Mr. Cook said children’s hospitals across the country are working to determine what the legislation will mean financially to help prepare for tough decisions. Given that Medicaid is administered through a federal-state partnership, children’s hospitals will be impacted in different ways, depending on how their state’s Medicaid funding is structured.
Mr. Cook also pointed to the legislation’s impact on state-directed payments and provider taxes, which could dismantle financial supports that were already acting as stopgaps.
“They’re Band-Aids because the base Medicaid reimbursement rate is so low it doesn’t remotely cover the cost of care,” he said. “These other funding streams came into place to be a Band-Aid for that. [Children’s] hospitals still lose money on Medicaid, even adding in these supplemental payments.”
Another concern for Mr. Cook is that the new law ties Medicaid funding to a Medicare benchmark, which he called “not valid” because most children’s hospitals lack Medicare patients. Mr. Cook said the legislation’s impact on the National Institutes of Health and on federal research funding generally could also significantly hurt children’s healthcare.
“Almost every large children’s hospital in this country is associated with a school of medicine, and those schools of medicine are not doing well because of the cuts to grant funding,” he said. “There are children’s hospitals that have said, ‘I’m going to do a hiring freeze of nonclinical staff.'”
While lawmakers might have initially written the legislation with good intentions, Mr.
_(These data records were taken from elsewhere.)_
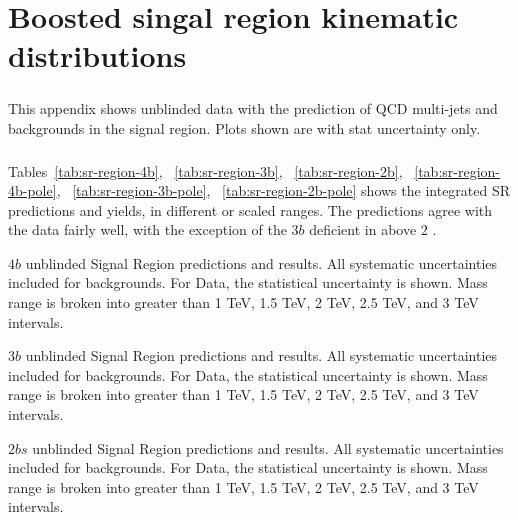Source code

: \chapter{Boosted singal region kinematic distributions}
\label{AppendixSR}

\paragraph{}
This appendix shows unblinded data with the prediction of QCD multi-jets and \ttbar~ backgrounds in the signal region. Plots shown are with stat uncertainty only.

\paragraph{}
Tables~\ref{tab:sr-region-4b}, ~\ref{tab:sr-region-3b}, ~\ref{tab:sr-region-2b}, ~\ref{tab:sr-region-4b-pole}, ~\ref{tab:sr-region-3b-pole}, ~\ref{tab:sr-region-2b-pole} shows the integrated SR predictions and yields, in different \mtwoJ or scaled \mtwoJ ranges. The predictions agree with the data fairly well, with the exception of the $3b$ deficient in \mtwoJ above $2$ \TeV.

\begin{table}[htbp!]
\scriptsize
\begin{center}

\caption{$4b$ unblinded Signal Region predictions and results. All systematic uncertainties included for backgrounds. For Data, the statistical uncertainty is shown. Mass range is broken into greater than 1 TeV, 1.5 TeV, 2 TeV, 2.5 TeV, and 3 TeV intervals.}
\label{tab:sr-region-4b}
\end{center}
\end{table}

\begin{table}[htbp!]
\scriptsize
\begin{center}

\caption{$3b$ unblinded Signal Region predictions and results. All systematic uncertainties included for backgrounds. For Data, the statistical uncertainty is shown. Mass range is broken into greater than 1 TeV, 1.5 TeV, 2 TeV, 2.5 TeV, and 3 TeV intervals.}
\label{tab:sr-region-3b}
\end{center}
\end{table}

\begin{table}[htbp!]
\scriptsize
\begin{center}

\caption{$2bs$ unblinded Signal Region predictions and results. All systematic uncertainties included for backgrounds. For Data, the statistical uncertainty is shown. Mass range is broken into greater than 1 TeV, 1.5 TeV, 2 TeV, 2.5 TeV, and 3 TeV intervals.}
\label{tab:sr-region-2b}
\end{center}
\end{table}


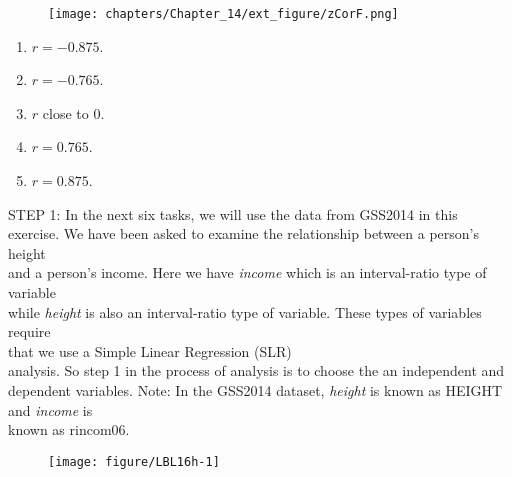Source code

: \documentclass[11pt]{book}\usepackage[]{graphicx}\usepackage[]{color}
\begin{document}
\begin{exercises}
\begin{exercise}
\begin{figure}[htbp] %
   \centering
   \texttt{[image: chapters/Chapter\_14/ext\_figure/zCorF.png]}
   \label{fig:f12_14}
\end{figure}

      \begin{enumerate}
      \item $r = -0.875$.
      \item $r = -0.765$.
      \item $r$ close to 0.
      \item $r = 0.765$.
      \item $r = 0.875$.
      \end{enumerate}



    \end{exercise}
    \begin{solution}  %
    
       
    \end{solution}


  \begin{exercise} %

    STEP 1: In the next six tasks, we will use the data from GSS2014 in this exercise.  We have been asked to examine the relationship between a person's height \\ and a person's income.  Here we have {\textit{income}} which is an  interval-ratio type of variable  \\ while {\textit{height}} is also an interval-ratio type of variable.  These types of variables require \\ that we use a Simple Linear Regression (SLR) \\ analysis.  So step 1 in the process of analysis is to choose the an independent and dependent variables.  Note: In the GSS2014 dataset, {\textit{height}} is  known as HEIGHT and {\textit{income}} is \\ known as rincom06.

\begin{figure}[ht]

{\centering \texttt{[image: figure/LBL16h-1]} 

}
\end{figure}
\end{exercise}
\end{exercises}
\end{document}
Cook said the ripple effects could be deeply disruptive and long-lasting.
“[There] are always unintended consequences,” he said. “We have to assume the bill was done with good intent … [but] there are unintended consequences [in] passing legislation like this, and it’s going to take a long time to mitigate the impact of it, because the healthcare system doesn’t turn on a dime. We have long-standing issues in terms of workforce, not just on the physician side, but on the nursing side and on other clinical types of roles.”